Bloomberg reports that GM has already pulled off one of the ballsiest IPO moves ever, by asking banks bidding to underwrite its IPO to use fees to subsidize the purchase of GM vehicles by its employees. According to the report, a GM document sent to bidding banks solicited
ideas as to how we can use the IPO to reposition GM and its vehicles within the investment community including your firm’s willingness to reinvest any portion of any underwriting fees into the purchase of GM vehicles for your employees and/or company use.
Winning bidders JP Morgan Chase and Morgan Stanley refuse to comment on whether or not they agreed to this condition, but considering their fees of .75 percent is a quarter of what they would normally charge, the fact that GM even asked shows a lot of chutzpah. Says Joe Phillippi of Autotrends
That’s hardball. After beating them down on fees they want another pound of flesh. It does sound a little unusual.

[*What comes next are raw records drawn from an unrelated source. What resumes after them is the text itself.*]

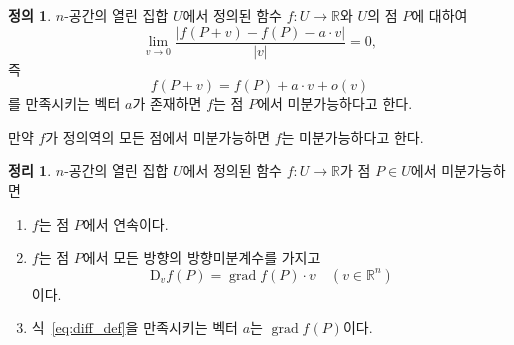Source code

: \documentclass[unfonts,oneside,a4paper]{oblivoir}
\theoremstyle{definition}
\newtheorem{definition}{정의}[subsubsection]
\theoremstyle{theorem}
\newtheorem{theorem}{정리}[subsubsection]
\renewcommand{\vec}[1]{\bm{\mathit{#1}}}
\newcommand{\vecz}{\bm{\mathrm{0}}}
\newcommand{\dD}{\mathrm{D}}
\DeclareMathOperator{\grad}{grad}
\begin{document}
\begin{definition}
    $n$-공간의 열린 집합 $U$에서 정의된 함수 $f: U \rightarrow \mathbb R$와 $U$의 점 $P$에 대하여
    \begin{equation} \label{eq:diff_def}
        \lim_{\vec v \rightarrow \vecz} \frac{|f(P + \vec v) - f(P) - \vec a \cdot \vec v|}{|\vec v|} = 0,
    \end{equation}
    즉
    \begin{equation} \label{eq:diff_alt_def}
        f(P + \vec v) = f(P) + \vec a \cdot \vec v + o(\vec v)
    \end{equation}
    를 만족시키는 벡터 $\vec a$가 존재하면 $f$는 점 $P$에서 미분가능하다고 한다.

    만약 $f$가 정의역의 모든 점에서 미분가능하면 $f$는 미분가능하다고 한다.
\end{definition}

\begin{theorem} \label{thm:grad_differential}
    $n$-공간의 열린 집합 $U$에서 정의된 함수 $f:U \rightarrow \mathbb R$가 점 $P \in U$에서 미분가능하면
    \begin{enumerate}
        \item $f$는 점 $P$에서 연속이다.
        \item $f$는 점 $P$에서 모든 방향의 방향미분계수를 가지고
            \begin{equation*}
                \dD_{\vec v} f(P) = \grad f(P) \cdot \vec v \quad (\vec v \in \mathbb R^n)
            \end{equation*}
            이다.
        \item 식~\ref{eq:diff_def}을 만족시키는 벡터 $\vec a$는 $\grad f(P)$이다.
    \end{enumerate}
\end{theorem}
\end{document}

The details of GM’s IPO should surface next month, when GM files its prospectus ahead of a planned November IPO. If The General snagged a fleet deal from its underwriters, the Treasury would have to approve the deal… and it has already reportedly nixed an arrangement that would have paid GM’s IPO underwriters in company equity. But then, the two underwriting firms have already committed a billion dollars in credit to The General, an amount that is likely to far exceed their fees for the IPO. In short, government-rescued banks seem more than happy to bend over backwards for the government-owned automaker. Is anyone surprised GM thought it might get a few extra sales out of the deal too?